If it had bigger stars and a less quirk-dependent plot, Rachel Tunnard's Adult Life Skills would be right at home at the multiplex, probably starring someone like Kate Hudson. The romance here is relegated to comically awkward background, sparing us the trope of the hapless heroine whose messy life is all tidied up by the love of a good man, but the rest is dispiritingly predictable. Anna (Jodie Whittaker) is a kind of English Zoe Deschanel, a wide-eyed free spirit who doesn't realize how loveable she is. She lives in a shed in her mother's backyard, which she has crammed full of artsy detritus like pinwheels and homemade tinfoil rocket ships. When she's not working at a community center, she likes to draw a rudimentary face on each of her thumbs and then shoot video of them having a conversation.

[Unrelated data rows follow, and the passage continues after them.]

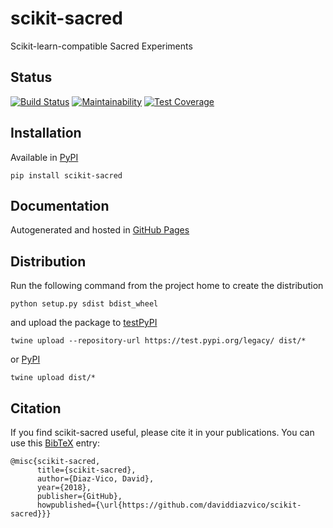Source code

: # scikit-sacred
Scikit-learn-compatible Sacred Experiments

## Status
[![Build Status](https://travis-ci.com/daviddiazvico/scikit-sacred.svg?branch=master)](https://travis-ci.com/daviddiazvico/scikit-sacred)
[![Maintainability](https://api.codeclimate.com/v1/badges/e873a7fcb017b9c756e5/maintainability)](https://codeclimate.com/github/daviddiazvico/scikit-sacred/maintainability)
[![Test Coverage](https://api.codeclimate.com/v1/badges/e873a7fcb017b9c756e5/test_coverage)](https://codeclimate.com/github/daviddiazvico/scikit-sacred/test_coverage)

## Installation
Available in [PyPI](https://pypi.python.org/pypi?:action=display&name=scikit-sacred)
```
pip install scikit-sacred
```

## Documentation
Autogenerated and hosted in [GitHub Pages](https://daviddiazvico.github.io/scikit-sacred/)

## Distribution
Run the following command from the project home to create the distribution
```
python setup.py sdist bdist_wheel
```
and upload the package to [testPyPI](https://testpypi.python.org/)
```
twine upload --repository-url https://test.pypi.org/legacy/ dist/*
```
or [PyPI](https://pypi.python.org/)
```
twine upload dist/*
```

## Citation
If you find scikit-sacred useful, please cite it in your publications. You can use this [BibTeX](http://www.bibtex.org/) entry:
```
@misc{scikit-sacred,
      title={scikit-sacred},
      author={Diaz-Vico, David},
      year={2018},
      publisher={GitHub},
      howpublished={\url{https://github.com/daviddiazvico/scikit-sacred}}}
```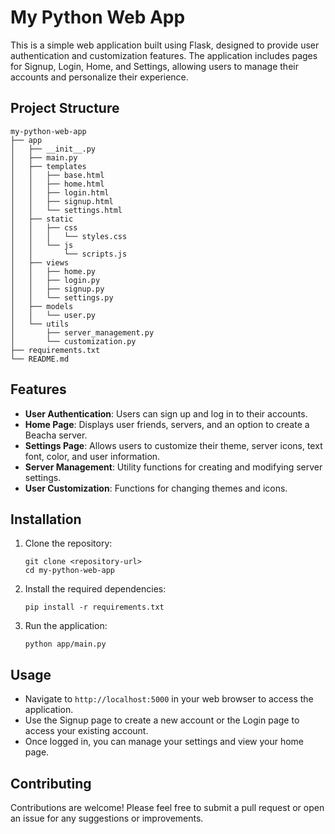 # My Python Web App

This is a simple web application built using Flask, designed to provide user authentication and customization features. The application includes pages for Signup, Login, Home, and Settings, allowing users to manage their accounts and personalize their experience.

## Project Structure

```
my-python-web-app
├── app
│   ├── __init__.py
│   ├── main.py
│   ├── templates
│   │   ├── base.html
│   │   ├── home.html
│   │   ├── login.html
│   │   ├── signup.html
│   │   └── settings.html
│   ├── static
│   │   ├── css
│   │   │   └── styles.css
│   │   └── js
│   │       └── scripts.js
│   ├── views
│   │   ├── home.py
│   │   ├── login.py
│   │   ├── signup.py
│   │   └── settings.py
│   ├── models
│   │   └── user.py
│   └── utils
│       ├── server_management.py
│       └── customization.py
├── requirements.txt
└── README.md
```

## Features

- **User Authentication**: Users can sign up and log in to their accounts.
- **Home Page**: Displays user friends, servers, and an option to create a Beacha server.
- **Settings Page**: Allows users to customize their theme, server icons, text font, color, and user information.
- **Server Management**: Utility functions for creating and modifying server settings.
- **User Customization**: Functions for changing themes and icons.

## Installation

1. Clone the repository:
   ```
   git clone <repository-url>
   cd my-python-web-app
   ```

2. Install the required dependencies:
   ```
   pip install -r requirements.txt
   ```

3. Run the application:
   ```
   python app/main.py
   ```

## Usage

- Navigate to `http://localhost:5000` in your web browser to access the application.
- Use the Signup page to create a new account or the Login page to access your existing account.
- Once logged in, you can manage your settings and view your home page.

## Contributing

Contributions are welcome! Please feel free to submit a pull request or open an issue for any suggestions or improvements.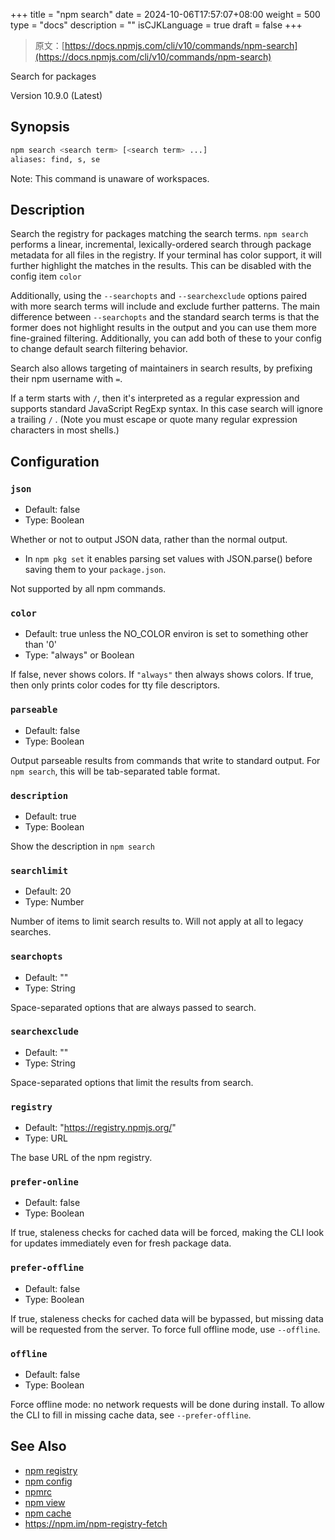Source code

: +++
title = "npm search"
date = 2024-10-06T17:57:07+08:00
weight = 500
type = "docs"
description = ""
isCJKLanguage = true
draft = false
+++

> 原文：[https://docs.npmjs.com/cli/v10/commands/npm-search](https://docs.npmjs.com/cli/v10/commands/npm-search)

Search for packages



Version 10.9.0 (Latest)

## Synopsis



```bash
npm search <search term> [<search term> ...]
aliases: find, s, se
```

Note: This command is unaware of workspaces.

## Description

Search the registry for packages matching the search terms. `npm search` performs a linear, incremental, lexically-ordered search through package metadata for all files in the registry. If your terminal has color support, it will further highlight the matches in the results. This can be disabled with the config item `color`

Additionally, using the `--searchopts` and `--searchexclude` options paired with more search terms will include and exclude further patterns. The main difference between `--searchopts` and the standard search terms is that the former does not highlight results in the output and you can use them more fine-grained filtering. Additionally, you can add both of these to your config to change default search filtering behavior.

Search also allows targeting of maintainers in search results, by prefixing their npm username with `=`.

If a term starts with `/`, then it's interpreted as a regular expression and supports standard JavaScript RegExp syntax. In this case search will ignore a trailing `/` . (Note you must escape or quote many regular expression characters in most shells.)

## Configuration

### `json`

- Default: false
- Type: Boolean

Whether or not to output JSON data, rather than the normal output.

- In `npm pkg set` it enables parsing set values with JSON.parse() before saving them to your `package.json`.

Not supported by all npm commands.

### `color`

- Default: true unless the NO_COLOR environ is set to something other than '0'
- Type: "always" or Boolean

If false, never shows colors. If `"always"` then always shows colors. If true, then only prints color codes for tty file descriptors.

### `parseable`

- Default: false
- Type: Boolean

Output parseable results from commands that write to standard output. For `npm search`, this will be tab-separated table format.

### `description`

- Default: true
- Type: Boolean

Show the description in `npm search`

### `searchlimit`

- Default: 20
- Type: Number

Number of items to limit search results to. Will not apply at all to legacy searches.

### `searchopts`

- Default: ""
- Type: String

Space-separated options that are always passed to search.

### `searchexclude`

- Default: ""
- Type: String

Space-separated options that limit the results from search.

### `registry`

- Default: "https://registry.npmjs.org/"
- Type: URL

The base URL of the npm registry.

### `prefer-online`

- Default: false
- Type: Boolean

If true, staleness checks for cached data will be forced, making the CLI look for updates immediately even for fresh package data.

### `prefer-offline`

- Default: false
- Type: Boolean

If true, staleness checks for cached data will be bypassed, but missing data will be requested from the server. To force full offline mode, use `--offline`.

### `offline`

- Default: false
- Type: Boolean

Force offline mode: no network requests will be done during install. To allow the CLI to fill in missing cache data, see `--prefer-offline`.

## See Also

- [npm registry](https://docs.npmjs.com/cli/v10/using-npm/registry)
- [npm config](https://docs.npmjs.com/cli/v10/commands/npm-config)
- [npmrc](https://docs.npmjs.com/cli/v10/configuring-npm/npmrc)
- [npm view](https://docs.npmjs.com/cli/v10/commands/npm-view)
- [npm cache](https://docs.npmjs.com/cli/v10/commands/npm-cache)
- https://npm.im/npm-registry-fetch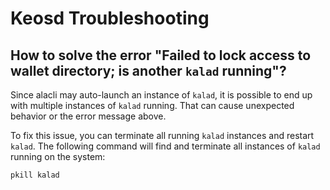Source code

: # Keosd Troubleshooting

## **How to solve the error "Failed to lock access to wallet directory; is another `kalad` running"?**

Since alacli may auto-launch an instance of `kalad`, it is possible to end up with multiple instances of `kalad` running. That can cause unexpected behavior or the error message above.

To fix this issue, you can terminate all running `kalad` instances and restart `kalad`. The following command will find and terminate all instances of `kalad` running on the system:

```
pkill kalad
```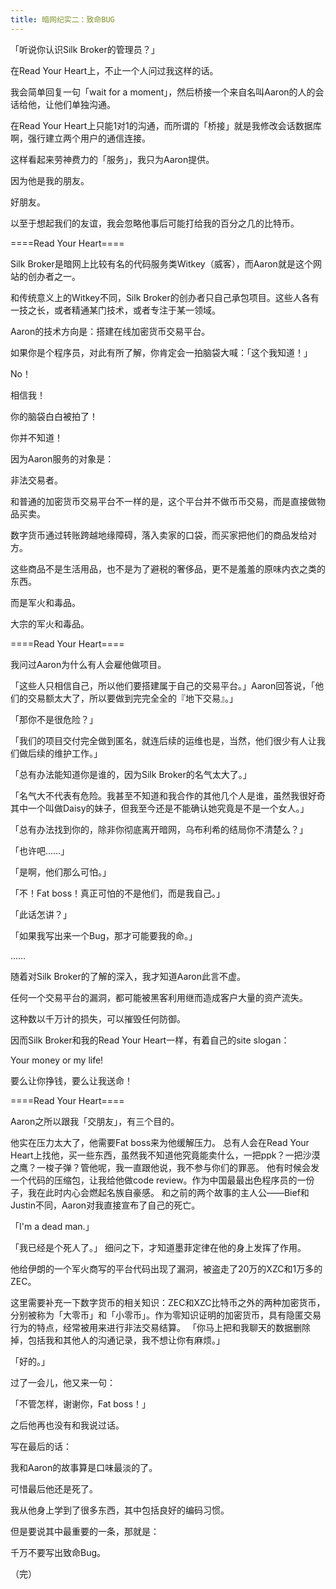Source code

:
 ```yaml
---
title: 暗网纪实二：致命BUG
---
```


「听说你认识Silk Broker的管理员？」

在Read Your Heart上，不止一个人问过我这样的话。

我会简单回复一句「wait for a moment」，然后桥接一个来自名叫Aaron的人的会话给他，让他们单独沟通。

在Read Your Heart上只能1对1的沟通，而所谓的「桥接」就是我修改会话数据库啊，强行建立两个用户的通信连接。

这样看起来劳神费力的「服务」，我只为Aaron提供。

因为他是我的朋友。

好朋友。

以至于想起我们的友谊，我会忽略他事后可能打给我的百分之几的比特币。



====Read Your Heart====



Silk Broker是暗网上比较有名的代码服务类Witkey（威客），而Aaron就是这个网站的创办者之一。

和传统意义上的Witkey不同，Silk Broker的创办者只自己承包项目。这些人各有一技之长，或者精通某门技术，或者专注于某一领域。

Aaron的技术方向是：搭建在线加密货币交易平台。

如果你是个程序员，对此有所了解，你肯定会一拍脑袋大喊：「这个我知道！」

No！

相信我！

你的脑袋白白被拍了！

你并不知道！

因为Aaron服务的对象是：

非法交易者。

和普通的加密货币交易平台不一样的是，这个平台并不做币币交易，而是直接做物品买卖。

数字货币通过转账跨越地缘障碍，落入卖家的口袋，而买家把他们的商品发给对方。

这些商品不是生活用品，也不是为了避税的奢侈品，更不是羞羞的原味内衣之类的东西。

而是军火和毒品。

大宗的军火和毒品。



====Read Your Heart====



我问过Aaron为什么有人会雇他做项目。

「这些人只相信自己，所以他们要搭建属于自己的交易平台。」Aaron回答说，「他们的交易额太大了，所以要做到完完全全的『地下交易』。」

「那你不是很危险？」

「我们的项目交付完全做到匿名，就连后续的运维也是，当然，他们很少有人让我们做后续的维护工作。」

「总有办法能知道你是谁的，因为Silk Broker的名气太大了。」

「名气大不代表有危险。我甚至不知道和我合作的其他几个人是谁，虽然我很好奇其中一个叫做Daisy的妹子，但我至今还是不能确认她究竟是不是一个女人。」

「总有办法找到你的，除非你彻底离开暗网，乌布利希的结局你不清楚么？」

「也许吧……」

「是啊，他们那么可怕。」

「不！Fat boss！真正可怕的不是他们，而是我自己。」

「此话怎讲？」

「如果我写出来一个Bug，那才可能要我的命。」

……

随着对Silk Broker的了解的深入，我才知道Aaron此言不虚。

任何一个交易平台的漏洞，都可能被黑客利用继而造成客户大量的资产流失。

这种数以千万计的损失，可以摧毁任何防御。

因而Silk Broker和我的Read Your Heart一样，有着自己的site slogan：

Your money or my life!

要么让你挣钱，要么让我送命！


====Read Your Heart====



Aaron之所以跟我「交朋友」，有三个目的。

他实在压力太大了，他需要Fat boss来为他缓解压力。
总有人会在Read Your Heart上找他，买一些东西，虽然我不知道他究竟能卖什么，一把ppk？一把沙漠之鹰？一梭子弹？管他呢，我一直跟他说，我不参与你们的罪恶。
他有时候会发一个代码的压缩包，让我给他做code review。作为中国最最出色程序员的一份子，我在此时内心会燃起名族自豪感。
和之前的两个故事的主人公——Bief和Justin不同，Aaron对我直接宣布了自己的死亡。

「I'm a dead man.」

「我已经是个死人了。」
细问之下，才知道墨菲定律在他的身上发挥了作用。

他给伊朗的一个军火商写的平台代码出现了漏洞，被盗走了20万的XZC和1万多的ZEC。

这里需要补充一下数字货币的相关知识：ZEC和XZC比特币之外的两种加密货币，分别被称为「大零币」和「小零币」。作为零知识证明的加密货币，具有隐匿交易行为的特点，经常被用来进行非法交易结算。
「你马上把和我聊天的数据删除掉，包括我和其他人的沟通记录，我不想让你有麻烦。」

「好的。」

过了一会儿，他又来一句：

「不管怎样，谢谢你，Fat boss！」

之后他再也没有和我说过话。



写在最后的话：

我和Aaron的故事算是口味最淡的了。

可惜最后他还是死了。

我从他身上学到了很多东西，其中包括良好的编码习惯。

但是要说其中最重要的一条，那就是：

千万不要写出致命Bug。

（完）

But she used to do a lot more of that sort of thing with her twin brother, until he died two years earlier and she retreated into her mother's shed. Her dead brother haunts Anna, popping up periodically to offer advice. It makes sense that neither he nor their relationship ever change (he's always wearing a snorkeling mask, presumably because he died snorkeling), since he's a figment of her imagination and a symbol of how stuck she is emotionally. But it's unfortunate that Anna's mother and grandmother come to feel just as static and one-note as that apparition, as her mother clucks at Anna to move out of the shed and get on with her life while her grandmother gently urges her mother to quit nagging the poor girl.

Anna’s relationships with Brendan (Brett Goldstein), the cute co-worker who’s crushing on her, and Clint (Ozzy Myers), the little neighbor boy she resentfully looks after while his father tends to his dying mother, are also lifeless, the chemistry between Anna and both Brendan and Clint wavering between zero and one on a scale of 10. We know from pretty much the first time we see these two that Brendan will eventually win her over and Clint will wind up helping her more than she helps him, just as we know that Anna will eventually move out of that shed. But there’s almost no sense of discovery or emotional evolution as those three scenarios grind toward their conclusions, so the inevitable happy ending feels tacked on rather than earned.

The Tribeca Film Festival runs from April 13—24.